Task data ▸

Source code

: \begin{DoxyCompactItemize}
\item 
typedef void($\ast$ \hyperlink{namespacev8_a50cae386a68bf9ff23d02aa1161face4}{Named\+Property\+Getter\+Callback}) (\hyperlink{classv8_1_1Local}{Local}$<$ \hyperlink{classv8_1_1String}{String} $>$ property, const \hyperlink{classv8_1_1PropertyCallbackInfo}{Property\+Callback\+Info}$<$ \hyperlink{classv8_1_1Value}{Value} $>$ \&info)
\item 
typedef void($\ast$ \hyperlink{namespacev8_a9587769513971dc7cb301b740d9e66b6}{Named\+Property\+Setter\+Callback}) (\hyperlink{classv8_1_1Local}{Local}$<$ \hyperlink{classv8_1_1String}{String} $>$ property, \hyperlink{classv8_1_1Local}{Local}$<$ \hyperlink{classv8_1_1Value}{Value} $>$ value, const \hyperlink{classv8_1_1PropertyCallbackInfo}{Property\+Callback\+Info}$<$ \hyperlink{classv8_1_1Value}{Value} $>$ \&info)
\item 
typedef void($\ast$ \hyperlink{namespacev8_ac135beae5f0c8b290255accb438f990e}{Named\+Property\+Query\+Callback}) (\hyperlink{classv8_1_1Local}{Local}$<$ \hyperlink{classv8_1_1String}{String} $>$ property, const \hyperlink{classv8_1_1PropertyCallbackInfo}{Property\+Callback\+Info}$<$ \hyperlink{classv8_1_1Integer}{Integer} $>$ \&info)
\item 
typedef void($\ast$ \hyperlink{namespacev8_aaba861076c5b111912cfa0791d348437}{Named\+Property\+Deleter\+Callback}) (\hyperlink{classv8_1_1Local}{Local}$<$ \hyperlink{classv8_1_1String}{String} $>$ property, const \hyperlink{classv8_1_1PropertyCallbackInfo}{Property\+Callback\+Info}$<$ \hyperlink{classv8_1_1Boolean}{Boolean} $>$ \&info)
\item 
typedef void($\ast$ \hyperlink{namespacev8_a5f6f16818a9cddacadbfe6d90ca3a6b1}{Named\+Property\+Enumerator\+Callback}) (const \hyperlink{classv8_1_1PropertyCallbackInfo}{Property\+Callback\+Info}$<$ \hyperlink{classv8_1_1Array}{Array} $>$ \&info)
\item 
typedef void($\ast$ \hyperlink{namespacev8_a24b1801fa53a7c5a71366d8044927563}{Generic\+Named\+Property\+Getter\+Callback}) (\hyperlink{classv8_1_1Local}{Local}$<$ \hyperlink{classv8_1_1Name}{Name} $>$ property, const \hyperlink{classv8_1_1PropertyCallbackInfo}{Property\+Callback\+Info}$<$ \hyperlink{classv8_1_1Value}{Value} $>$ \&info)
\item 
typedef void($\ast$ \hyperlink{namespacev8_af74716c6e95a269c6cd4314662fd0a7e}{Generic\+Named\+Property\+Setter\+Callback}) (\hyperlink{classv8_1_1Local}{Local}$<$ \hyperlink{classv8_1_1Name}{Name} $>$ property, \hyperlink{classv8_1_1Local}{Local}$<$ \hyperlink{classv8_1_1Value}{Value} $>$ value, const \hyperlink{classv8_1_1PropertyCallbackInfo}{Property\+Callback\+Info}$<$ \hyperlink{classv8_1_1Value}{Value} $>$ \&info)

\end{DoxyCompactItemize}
---
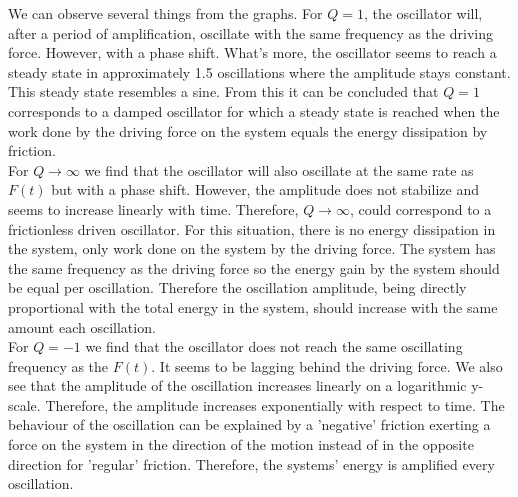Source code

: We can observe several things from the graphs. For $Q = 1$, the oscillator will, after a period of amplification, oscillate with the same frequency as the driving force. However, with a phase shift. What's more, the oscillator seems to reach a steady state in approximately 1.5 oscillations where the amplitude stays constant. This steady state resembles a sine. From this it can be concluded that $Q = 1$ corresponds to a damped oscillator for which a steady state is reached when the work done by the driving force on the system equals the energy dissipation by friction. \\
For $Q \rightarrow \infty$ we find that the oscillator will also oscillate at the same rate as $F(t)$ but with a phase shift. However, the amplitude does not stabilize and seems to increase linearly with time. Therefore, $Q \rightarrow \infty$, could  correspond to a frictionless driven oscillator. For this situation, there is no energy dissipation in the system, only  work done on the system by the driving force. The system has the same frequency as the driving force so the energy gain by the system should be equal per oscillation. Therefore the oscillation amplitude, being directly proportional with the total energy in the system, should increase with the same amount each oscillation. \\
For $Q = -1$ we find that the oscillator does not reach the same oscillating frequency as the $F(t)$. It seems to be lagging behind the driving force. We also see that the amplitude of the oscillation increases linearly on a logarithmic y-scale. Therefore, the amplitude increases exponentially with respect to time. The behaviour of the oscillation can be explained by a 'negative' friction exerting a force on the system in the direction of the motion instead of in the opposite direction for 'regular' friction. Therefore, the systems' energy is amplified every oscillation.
---
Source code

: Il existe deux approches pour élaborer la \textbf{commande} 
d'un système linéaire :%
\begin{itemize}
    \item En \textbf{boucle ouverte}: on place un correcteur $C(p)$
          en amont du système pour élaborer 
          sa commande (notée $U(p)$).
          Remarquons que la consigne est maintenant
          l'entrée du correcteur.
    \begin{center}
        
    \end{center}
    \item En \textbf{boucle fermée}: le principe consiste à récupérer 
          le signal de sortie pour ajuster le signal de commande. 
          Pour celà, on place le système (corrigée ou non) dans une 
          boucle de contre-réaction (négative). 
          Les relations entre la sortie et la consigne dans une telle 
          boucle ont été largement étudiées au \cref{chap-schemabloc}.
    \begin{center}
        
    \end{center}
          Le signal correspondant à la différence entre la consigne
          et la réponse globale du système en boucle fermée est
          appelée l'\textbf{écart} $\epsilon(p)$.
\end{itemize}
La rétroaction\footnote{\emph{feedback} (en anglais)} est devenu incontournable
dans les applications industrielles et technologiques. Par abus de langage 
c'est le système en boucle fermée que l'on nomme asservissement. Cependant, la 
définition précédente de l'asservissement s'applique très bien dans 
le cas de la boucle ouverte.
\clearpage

Work order ▸ Lines of the material may hold the string "begin". Copy each one that does.

Result of the exercise ▸
: \begin{DoxyCompactItemize}
\begin{itemize}
    \begin{center}
    \begin{center}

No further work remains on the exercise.